Gov. Matt Bevin

Gov. Matt Bevin

A week after blaming Attorney General Andy Beshear and Franklin Circuit Judge Phillip Shepherd for an accrediting agency placing the University of Louisville on probation, on Wednesday Gov. Matt Bevin shared a column on his official Facebook page that attacked the integrity of the accrediting agency itself. Specifically, the column called the accrediting body a “thuggish” arm of the Democratic Party that conspired with Beshear to target the university.

Insider Louisville spoke with Belle Wheelan — president of the Southern Association of Colleges and Schools (SACS) Commission on Colleges — who had been unaware of Bevin sharing the column attacking her agency. Wheelen said she was not only highly offended by the column and perturbed that Bevin would promote it, but surprised, as she had spoken with Bevin over the phone that same day about UofL’s probation and he did not bring up any of those concerns.

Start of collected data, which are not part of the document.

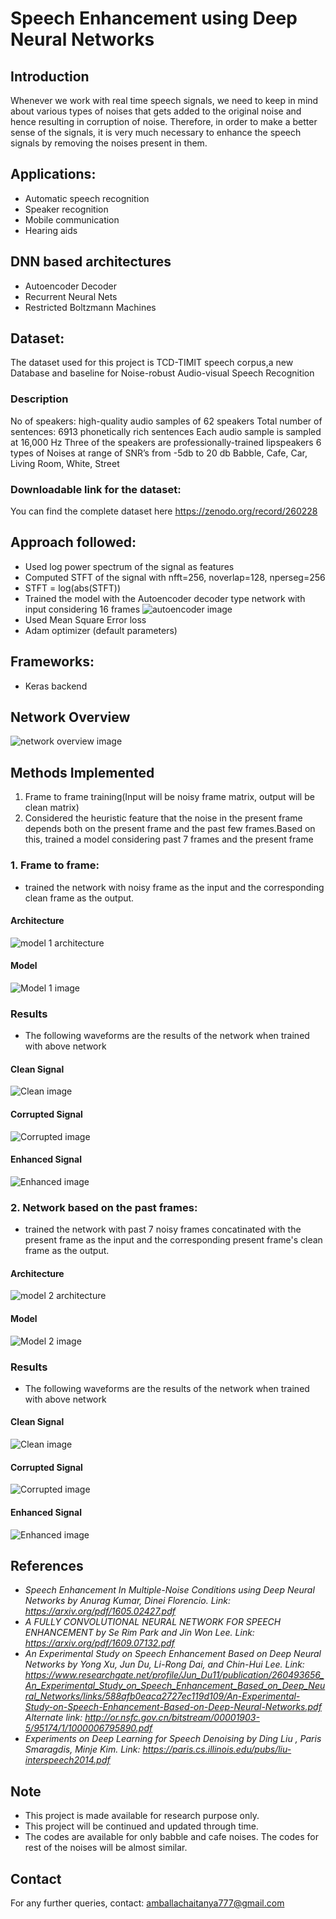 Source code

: # Speech Enhancement using Deep Neural Networks
## Introduction
Whenever we work with real time speech signals, we need to keep in mind about various types of noises that gets added to the original noise and hence resulting in corruption of noise.
Therefore, in order to make a better sense of the signals, it is very much necessary to enhance the speech signals by removing the noises present in them. 
## Applications:
* Automatic speech recognition
* Speaker recognition
* Mobile communication
* Hearing aids 

## DNN based architectures
* Autoencoder Decoder 
* Recurrent Neural Nets
* Restricted Boltzmann Machines

## Dataset:
The dataset used for this project is TCD-TIMIT speech corpus,a new Database and baseline for Noise-robust Audio-visual Speech Recognition

### Description
No of speakers: high-quality audio samples of 62 speakers
Total number of sentences: 6913 phonetically rich sentences
Each audio sample is sampled at 16,000 Hz
Three of the speakers are professionally-trained lipspeakers
6 types of Noises at range of SNR’s from -5db to 20 db
Babble, Cafe, Car, Living Room, White, Street

### Downloadable link for the dataset:
You can find the complete dataset here https://zenodo.org/record/260228

## Approach followed:
* Used log power spectrum of the signal as features
* Computed STFT of the signal with nfft=256, noverlap=128, nperseg=256
* STFT = log(abs(STFT))
* Trained the model with the Autoencoder decoder type network with input considering 16 frames 
![autoencoder image](images/autoencoder.JPG) 
* Used Mean Square Error loss
* Adam optimizer (default parameters)

## Frameworks:
* Keras backend

## Network Overview
![network overview image](images/overview.JPG)

## Methods Implemented

1. Frame to frame training(Input will be noisy frame matrix, output will be clean matrix)
2. Considered the heuristic feature that the noise in the present frame depends both on the present frame and the past few frames.Based on this, trained a model considering past 7 frames and the present frame

### 1. Frame to frame:
* trained the network with noisy frame as the input and the corresponding clean frame as the output.

#### Architecture
![model 1 architecture](images/singleframe.JPG)

#### Model
![Model 1 image](images/model1.png)

### Results
* The following waveforms are the results of the network when trained with above network 

#### Clean Signal
![Clean image](images/clean1.png)

#### Corrupted Signal
![Corrupted image](images/noise1.png)

#### Enhanced Signal
![Enhanced image](images/estimated1.png)

### 2. Network based on the past frames:
* trained the network with past 7 noisy frames concatinated with the present frame as the input and the corresponding present frame's clean frame as the output.

#### Architecture
![model 2 architecture](images/pastframes.png)

#### Model
![Model 2 image](images/model2.png)

### Results
* The following waveforms are the results of the network when trained with above network 

#### Clean Signal
![Clean image](images/clean2.png)

#### Corrupted Signal
![Corrupted image](images/noise2.png)

#### Enhanced Signal
![Enhanced image](images/estimated2.png)

## References
* <i>Speech Enhancement In Multiple-Noise Conditions using Deep Neural Networks by Anurag Kumar, Dinei Florencio. Link: https://arxiv.org/pdf/1605.02427.pdf</i>
* <i>A FULLY CONVOLUTIONAL NEURAL NETWORK FOR SPEECH ENHANCEMENT by Se Rim Park and Jin Won Lee. Link: https://arxiv.org/pdf/1609.07132.pdf</i>
* <i>An Experimental Study on Speech Enhancement Based on Deep Neural Networks by Yong Xu, Jun Du, Li-Rong Dai, and Chin-Hui Lee. Link: https://www.researchgate.net/profile/Jun_Du11/publication/260493656_An_Experimental_Study_on_Speech_Enhancement_Based_on_Deep_Neural_Networks/links/588afb0eaca2727ec119d109/An-Experimental-Study-on-Speech-Enhancement-Based-on-Deep-Neural-Networks.pdf Alternate link: http://or.nsfc.gov.cn/bitstream/00001903-5/95174/1/1000006795890.pdf</i>
* <i>Experiments on Deep Learning for Speech Denoising by Ding Liu , Paris Smaragdis, Minje Kim. Link: https://paris.cs.illinois.edu/pubs/liu-interspeech2014.pdf</i>


## Note
* This project is made available for research purpose only.
* This project will be continued and updated through time. 
* The codes are available for only babble and cafe noises. The codes for rest of the noises will be almost similar. 
  
## Contact
For any further queries, contact: amballachaitanya777@gmail.com
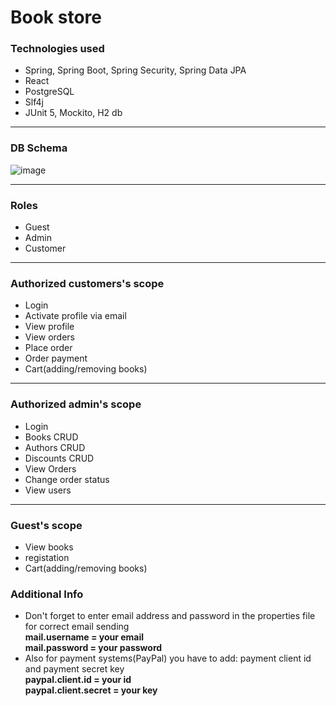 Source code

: # Book store

 ### Technologies used
* Spring, Spring Boot, Spring Security, Spring Data JPA
* React
* PostgreSQL
* Slf4j
* JUnit 5, Mockito, H2 db
 ***
 ### DB Schema
 ![image](https://user-images.githubusercontent.com/44998184/162007222-8667b398-fb0c-4726-a3af-719a678b6538.png)
 ***
 ### Roles
  * Guest
  * Admin
  * Customer
 ***  
 ### Authorized customers's scope
 * Login
 * Activate profile via email
 * View profile
 * View orders
 * Place order
 * Order payment
 * Cart(adding/removing books)
***
### Authorized admin's scope
 * Login
 * Books CRUD
 * Authors CRUD
 * Discounts CRUD
 * View Orders
 * Change order status
 * View users
***
### Guest's scope
* View books 
* registation 
* Cart(adding/removing books)

### Additional Info
 * Don't forget to enter email address and password in the properties file for correct email sending <br/>
 **mail.username = your email** <br/>
 **mail.password = your password**
 * Also for payment systems(PayPal) you have to add: payment client id and payment secret key <br/>
 **paypal.client.id = your id** <br/>
 **paypal.client.secret = your key**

“I’m very disappointed,” said Wheelan. “I’m probably more than that, but given that I’m talking to a reporter, I better not use any stronger language.”

SACS informed UofL on Dec. 6 that it was being placed on a one-year probation for being out of compliance with four of its standards and core requirements — the same ones SACS cited earlier this year when it informed the university that Bevin’s executive orders abolishing the UofL Board of Trustees and appointing a new one created “significant accreditation-related issues” and “the potential for undue political influence.”

Beshear filed a lawsuit challenging the legal authority of these executive orders, with Judge Shepherd ruling in his favor and reinstating the old board, noting the risk to UofL’s accreditation in his decision. Following SACS placing UofL on probation, Beshear said the governor had “inflicted great and substantial harm” on the university and should rescind his orders.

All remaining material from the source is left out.